It's not doing that. If you look at the repository, it's adding a new commit wit...

btown · 2026-03-18T20:16:42 1773865002

I recall that this became a big problem for the Homebrew project in terms of load on the repo, to the extent that Github asked them not to recommend/default-enable shallow clones for their users: https://github.com/Homebrew/brew/issues/15497#issuecomment-1...

This is likely to be lower traffic, and the history should (?) scale only linearly with new data, so likely not the worst thing. But it's something to be cognizant of when using SCM software in unexpected ways!

roncesvalles · 2026-03-18T20:32:35 1773865955

How would shallow clone be more stressful for GitHub than a regular clone?

enchilada · 2026-03-18T20:45:06 1773866706

Shallow clones (and the resulting lack of shared history data) break many assumptions that packfile optimisations rely on.

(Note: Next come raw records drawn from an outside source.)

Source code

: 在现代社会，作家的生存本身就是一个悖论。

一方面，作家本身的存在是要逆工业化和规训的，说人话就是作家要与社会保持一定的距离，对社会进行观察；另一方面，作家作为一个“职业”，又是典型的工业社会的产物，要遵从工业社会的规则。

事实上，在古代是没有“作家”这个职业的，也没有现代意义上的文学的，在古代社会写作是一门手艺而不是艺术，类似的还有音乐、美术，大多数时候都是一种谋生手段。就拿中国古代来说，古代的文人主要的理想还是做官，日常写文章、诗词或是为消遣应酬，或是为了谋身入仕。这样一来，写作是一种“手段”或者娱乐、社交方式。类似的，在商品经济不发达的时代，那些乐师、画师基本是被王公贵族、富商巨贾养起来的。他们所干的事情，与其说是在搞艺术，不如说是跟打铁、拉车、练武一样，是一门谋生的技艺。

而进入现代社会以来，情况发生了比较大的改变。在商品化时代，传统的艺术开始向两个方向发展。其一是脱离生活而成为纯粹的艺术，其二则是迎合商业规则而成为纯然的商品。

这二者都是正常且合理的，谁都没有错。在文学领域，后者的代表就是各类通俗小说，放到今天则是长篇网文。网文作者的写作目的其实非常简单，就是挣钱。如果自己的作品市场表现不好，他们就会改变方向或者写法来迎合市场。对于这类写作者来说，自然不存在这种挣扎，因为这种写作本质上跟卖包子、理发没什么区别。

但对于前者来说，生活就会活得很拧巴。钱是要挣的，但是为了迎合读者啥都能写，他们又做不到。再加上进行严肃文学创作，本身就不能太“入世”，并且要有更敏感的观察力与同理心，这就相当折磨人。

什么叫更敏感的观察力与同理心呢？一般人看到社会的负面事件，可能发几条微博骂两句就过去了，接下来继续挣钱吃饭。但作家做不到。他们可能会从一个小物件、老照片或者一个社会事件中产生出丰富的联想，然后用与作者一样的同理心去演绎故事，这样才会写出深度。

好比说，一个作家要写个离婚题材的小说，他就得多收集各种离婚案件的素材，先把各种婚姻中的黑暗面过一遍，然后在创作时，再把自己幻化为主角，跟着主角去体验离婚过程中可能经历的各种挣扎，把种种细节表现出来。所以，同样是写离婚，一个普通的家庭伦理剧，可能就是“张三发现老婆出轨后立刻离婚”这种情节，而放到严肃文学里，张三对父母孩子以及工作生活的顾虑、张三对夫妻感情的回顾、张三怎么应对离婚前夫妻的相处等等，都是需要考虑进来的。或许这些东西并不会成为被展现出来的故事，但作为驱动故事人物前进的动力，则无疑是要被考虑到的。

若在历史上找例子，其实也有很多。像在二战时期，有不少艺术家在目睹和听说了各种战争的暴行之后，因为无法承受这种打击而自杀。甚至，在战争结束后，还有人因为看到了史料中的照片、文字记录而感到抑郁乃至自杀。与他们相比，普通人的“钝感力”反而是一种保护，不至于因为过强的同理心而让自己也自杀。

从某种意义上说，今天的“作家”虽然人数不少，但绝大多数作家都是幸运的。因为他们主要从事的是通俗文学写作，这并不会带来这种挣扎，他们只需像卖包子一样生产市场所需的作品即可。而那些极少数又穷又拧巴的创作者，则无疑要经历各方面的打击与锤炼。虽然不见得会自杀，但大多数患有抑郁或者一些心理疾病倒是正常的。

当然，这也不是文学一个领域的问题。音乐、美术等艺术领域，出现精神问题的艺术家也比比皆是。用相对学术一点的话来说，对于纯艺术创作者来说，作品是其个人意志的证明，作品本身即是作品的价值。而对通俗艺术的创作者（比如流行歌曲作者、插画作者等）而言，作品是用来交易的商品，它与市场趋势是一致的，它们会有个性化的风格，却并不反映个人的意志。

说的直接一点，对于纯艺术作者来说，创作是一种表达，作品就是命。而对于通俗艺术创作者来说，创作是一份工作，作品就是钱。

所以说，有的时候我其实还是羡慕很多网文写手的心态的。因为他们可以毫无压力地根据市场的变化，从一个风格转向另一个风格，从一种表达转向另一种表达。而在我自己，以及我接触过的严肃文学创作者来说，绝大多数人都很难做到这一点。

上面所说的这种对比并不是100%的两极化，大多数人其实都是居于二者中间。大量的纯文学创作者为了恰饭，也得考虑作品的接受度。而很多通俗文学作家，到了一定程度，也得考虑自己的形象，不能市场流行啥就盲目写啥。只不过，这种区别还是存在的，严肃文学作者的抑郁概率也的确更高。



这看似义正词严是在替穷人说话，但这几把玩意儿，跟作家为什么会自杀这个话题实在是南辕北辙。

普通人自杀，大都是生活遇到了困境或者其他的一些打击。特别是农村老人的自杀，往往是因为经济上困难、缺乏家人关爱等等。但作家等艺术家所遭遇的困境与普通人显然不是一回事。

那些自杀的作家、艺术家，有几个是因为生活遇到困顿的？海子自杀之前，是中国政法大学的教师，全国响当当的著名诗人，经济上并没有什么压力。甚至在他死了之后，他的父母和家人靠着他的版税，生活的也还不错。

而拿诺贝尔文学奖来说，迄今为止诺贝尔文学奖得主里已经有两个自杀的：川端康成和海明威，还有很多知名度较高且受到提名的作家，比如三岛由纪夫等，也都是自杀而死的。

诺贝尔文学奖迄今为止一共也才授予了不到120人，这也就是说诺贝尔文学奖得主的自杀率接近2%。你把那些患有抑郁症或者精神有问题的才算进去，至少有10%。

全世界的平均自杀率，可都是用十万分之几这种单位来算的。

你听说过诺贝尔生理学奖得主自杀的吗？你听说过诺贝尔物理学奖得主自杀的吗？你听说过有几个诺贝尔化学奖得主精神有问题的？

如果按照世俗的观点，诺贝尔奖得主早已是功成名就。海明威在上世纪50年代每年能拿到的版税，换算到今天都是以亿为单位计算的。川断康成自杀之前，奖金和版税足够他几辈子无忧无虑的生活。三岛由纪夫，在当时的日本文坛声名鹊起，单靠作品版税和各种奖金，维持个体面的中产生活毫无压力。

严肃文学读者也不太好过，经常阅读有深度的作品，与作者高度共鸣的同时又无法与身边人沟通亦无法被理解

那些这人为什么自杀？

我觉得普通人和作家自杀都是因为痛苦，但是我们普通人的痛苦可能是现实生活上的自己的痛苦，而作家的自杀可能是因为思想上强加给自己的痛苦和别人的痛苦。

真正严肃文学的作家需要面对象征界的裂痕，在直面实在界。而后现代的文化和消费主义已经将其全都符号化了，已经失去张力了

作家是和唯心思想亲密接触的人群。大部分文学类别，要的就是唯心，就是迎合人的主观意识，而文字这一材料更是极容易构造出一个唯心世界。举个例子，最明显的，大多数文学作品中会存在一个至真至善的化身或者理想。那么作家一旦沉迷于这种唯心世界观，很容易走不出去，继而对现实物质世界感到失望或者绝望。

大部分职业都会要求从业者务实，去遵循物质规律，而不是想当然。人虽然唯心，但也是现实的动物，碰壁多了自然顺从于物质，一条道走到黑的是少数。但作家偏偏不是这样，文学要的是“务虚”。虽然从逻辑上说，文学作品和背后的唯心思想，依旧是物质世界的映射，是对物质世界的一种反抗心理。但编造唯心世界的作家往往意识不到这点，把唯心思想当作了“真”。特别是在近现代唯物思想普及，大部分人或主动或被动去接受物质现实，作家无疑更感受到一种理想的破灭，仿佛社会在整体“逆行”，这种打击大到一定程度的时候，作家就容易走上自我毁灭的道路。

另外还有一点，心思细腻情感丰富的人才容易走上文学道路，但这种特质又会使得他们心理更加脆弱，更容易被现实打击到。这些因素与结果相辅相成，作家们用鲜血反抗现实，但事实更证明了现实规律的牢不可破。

See also: https://github.com/orgs/Homebrew/discussions/225

vovavili · 2026-03-18T20:04:00 1773864240

This makes more sense. I still wonder if the author isn't just effectively recreating Apache Iceberg manually here.

tamnd · 2026-03-19T10:47:48 1773917268

I intentionally kept it lightweight. Just Parquet files + simple partitioning + commits on Hugging Face. That already covers most of what I need, without introducing a heavier stack or extra dependencies.

Also, I wanted something that is easy to consume anywhere. With this setup, you can point DuckDB or Polars directly at the data and start querying, no catalog or special tooling required.

tomrod · 2026-03-18T20:05:27 1773864327

Are they paying for the repo space, I wonder?

cyanydeez · 2026-03-18T20:25:08 1773865508

someones paying to keep name dropping Iceberg(tm)

mulmen · 2026-03-18T22:40:24 1773873624

Weird accusation. Iceberg is an Apache project. I don’t think anyone gets paid when you use it so not sure what the benefit of shilling would be. It is just a table format that’s well suited for this purpose. I would expect any professional to make a similar recommendation.

sureglymop · 2026-03-19T10:09:45 1773914985

So they are sharding by time/day?

I have a similar project right now where I am scraping a dataset that is only ever offering the current state. I am trying to preserve the history of this dataset and was thinking of using the same strategy. If anyone has experience or pointers in how to best add time as a dimension to an existing generic dataset, I'd love to read about it.